Kolkata, India - More than 380 families lived for generations under a bridge southeast of downtown. They did not own the land where they built shelters; they scratched out a living as leather workers, rickshaw drivers, beggars and rag pickers.
Then this city clogged with traffic decided to rebuild the overpass in the Topsia neighborhood. The families were evicted forcibly and suddenly in November.
Now scattered across the city, with some living along railroad tracks, the families say that several children are missing and that they fear human traffickers have kidnapped them to sell their organs for profit.
Apne Aap, a grassroots organization, sees protecting such vulnerable communities as crucial to its fight against sex trafficking. Founder Ruchira Gupta says marginalized people, especially girls, are the main prey of traffickers; she cites government figures of 1.4 girls trafficked into prostitution in India.
Apne Aap is one of several nonprofit organizations that combat human trafficking by pushing for stronger laws, retraining police units, joining raids on brothels, sheltering rescued girls and helping to prosecute traffickers. Their push comes as the national government responds to large protests over the gang rape and subsequent death of a young woman in Delhi in December.
On Feb. 3, India's president signed an ordinance that toughens penalties for all types of sexual assault and for traffickers, and adds the death penalty for repeat rapists. Parliament, which is in recess, has six months to approve the changes. Some women's rights advocates praised the steps while others said the government had dodged key issues such as marital rape and civilian trials for members of armed forces accused of rape.
About 40 men, women and children from Kolkata's evicted community gathered recently to talk about their plight with our group of students and faculty visiting from New York University. Tinku Khanna and Abhilasha Kumari of Apne Aap translated their comments from Hindi and Bengali.
One after another, men, women and teenagers described the problems the community faces and rallied the group to stay united in their demands for a new place to live. They said the compensation -- which they reported as 1,000 rupees (about $20) while some news stories gave a figure several times higher -- was not enough to enable them to rebuild. With Apne Aap's assistance, the families have petitioned the courts to review their eviction.
Taj Mohammad, a former prosecutor, sees weaknesses in India's legal system, including very low conviction rates and the lack of a witness protection law. But he says that civil society groups aid the justice system by raising awareness of victims' rights and strengthening public and political support for the fight against trafficking.
Mohammad was director of public prosecutions in West Bengal, the state where Kolkata is capital. He is now national legal advisor to Apne Aap, which has written a handbook for judges and police on how to deal with trafficking cases and, especially, their victims. He hopes to inspire not just a sense of sympathy but also a sense of justice.
"Rescue is her right," he says of the girls and women who are trafficked.

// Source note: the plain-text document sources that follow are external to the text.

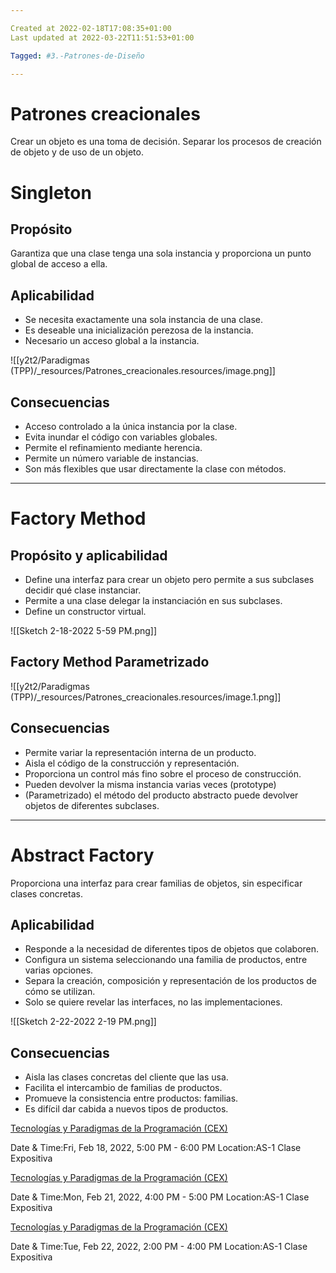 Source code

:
 ```yaml
---

Created at 2022-02-18T17:08:35+01:00
Last updated at 2022-03-22T11:51:53+01:00

Tagged: #3.-Patrones-de-Diseño

---
```


# Patrones creacionales
Crear un objeto es una toma de decisión.
Separar los procesos de creación de objeto y de uso de un objeto.

# Singleton

## Propósito

Garantiza que una clase tenga una sola instancia y proporciona un punto global de acceso a ella.


## Aplicabilidad

* Se necesita exactamente una sola instancia de una clase.
* Es deseable una inicialización perezosa de la instancia.
* Necesario un acceso global a la instancia.


![[y2t2/Paradigmas (TPP)/_resources/Patrones_creacionales.resources/image.png]]


## Consecuencias

* Acceso controlado a la única instancia por la clase.
* Evita inundar el código con variables globales.
* Permite el refinamiento mediante herencia.
* Permite un número variable de instancias.
* Son más flexibles que usar directamente la clase con métodos.

* * *

# Factory Method

## Propósito y aplicabilidad

* Define una interfaz para crear un objeto pero permite a sus subclases decidir qué clase instanciar.
* Permite a una clase delegar la instanciación en sus subclases.
* Define un constructor virtual.


![[Sketch 2-18-2022 5-59 PM.png]]


## Factory Method Parametrizado

![[y2t2/Paradigmas (TPP)/_resources/Patrones_creacionales.resources/image.1.png]]


## Consecuencias

* Permite variar la representación interna de un producto.
* Aisla el código de la construcción y representación.
* Proporciona un control más fino sobre el proceso de construcción.
* Pueden devolver la misma instancia varias veces (prototype)
* (Parametrizado) el método del producto abstracto puede devolver objetos de diferentes subclases.

* * *

# Abstract Factory

Proporciona una interfaz para crear familias de objetos, sin especificar clases concretas.


## Aplicabilidad

* Responde a la necesidad de diferentes tipos de objetos que colaboren.
* Configura un sistema seleccionando una familia de productos, entre varias opciones.
* Separa la creación, composición y representación de los productos de cómo se utilizan.
* Solo se quiere revelar las interfaces, no las implementaciones.


![[Sketch 2-22-2022 2-19 PM.png]]

## Consecuencias

* Aisla las clases concretas del cliente que las usa.
* Facilita el intercambio de familias de productos.
* Promueve la consistencia entre productos: familias.
* Es difícil dar cabida a nuevos tipos de productos.



[Tecnologías y Paradigmas de la Programación (CEX)](https://www.google.com/calendar/event?eid=XzhkOWxjZ3JmZHByNmFzamtjOHJqNnBoaTY0cjY0YzlqNjhwajJlMWdjZ3I2NHBiNjZzcWpjZTlvNnRqM2FwOW02cGhnIHVuZGVyc2NvcmViaXNAbQ)

Date & Time:Fri, Feb 18, 2022, 5:00 PM - 6:00 PM
Location:AS-1
Clase Expositiva

[Tecnologías y Paradigmas de la Programación (CEX)](https://www.google.com/calendar/event?eid=XzhkOWxjZ3JmZHByNmFzams2NHFqY2M5bWM1aGo0Y2I1YzhxamdlMWdjNHNqNG9oaGNvcjY0ZHBrY2tzajhkOWs2b28wIHVuZGVyc2NvcmViaXNAbQ)

Date & Time:Mon, Feb 21, 2022, 4:00 PM - 5:00 PM
Location:AS-1
Clase Expositiva

[Tecnologías y Paradigmas de la Programación (CEX)](https://www.google.com/calendar/event?eid=XzhkOWxjZ3JmZHByNmFzams2dGdqZXBoZzZ0aWo2cDM1NnNzM2djMzQ2Y28zY2U5bWM1ajMwcDFtY2dyNjJkYjNjNWlnIHVuZGVyc2NvcmViaXNAbQ)

Date & Time:Tue, Feb 22, 2022, 2:00 PM - 4:00 PM
Location:AS-1
Clase Expositiva


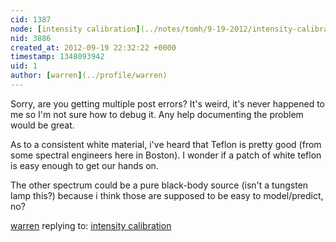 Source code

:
 ```yaml
---
cid: 1387
node: [intensity calibration](../notes/tomh/9-19-2012/intensity-calibration)
nid: 3886
created_at: 2012-09-19 22:32:22 +0000
timestamp: 1348093942
uid: 1
author: [warren](../profile/warren)
---
```


Sorry, are you getting multiple post errors? It's weird, it's never happened to me so I'm not sure how to debug it. Any help documenting the problem would be great.

As to a consistent white material, i've heard that Teflon is pretty good (from some spectral engineers here in Boston). I wonder if a patch of white teflon is easy enough to get our hands on.

The other spectrum could be a pure black-body source (isn't a tungsten lamp this?) because i think those are supposed to be easy to model/predict, no?

[warren](../profile/warren) replying to: [intensity calibration](../notes/tomh/9-19-2012/intensity-calibration)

Other organizations, including Shakti Vahini and International Justice Mission, fight trafficking by joining in police raids, training police units and helping to prosecute traffickers. Shakti Vahini is an Indian group whose founder, Ravi Kant, is an advocate at the Supreme Court of India and an advisor to government and the United Nations. IJM was founded in Washington in 1997 by Gary Haugen, a former Justice Department attorney; it has offices in 16 countries.
During a meeting in Delhi, Kant told our group that prosecution can have a big impact even though human trafficking is organized crime on a large and profitable scale.
"One trafficker getting in (jail) saves thousands of children," he said, adding that India has ratified the UN protocol against human trafficking but still needs to improve domestic laws and implementation. Meanwhile, he said, demand for child labor, forced labor and domestic servants is rising, and raids on brothels are driving commercial sex into other venues, such as the Internet.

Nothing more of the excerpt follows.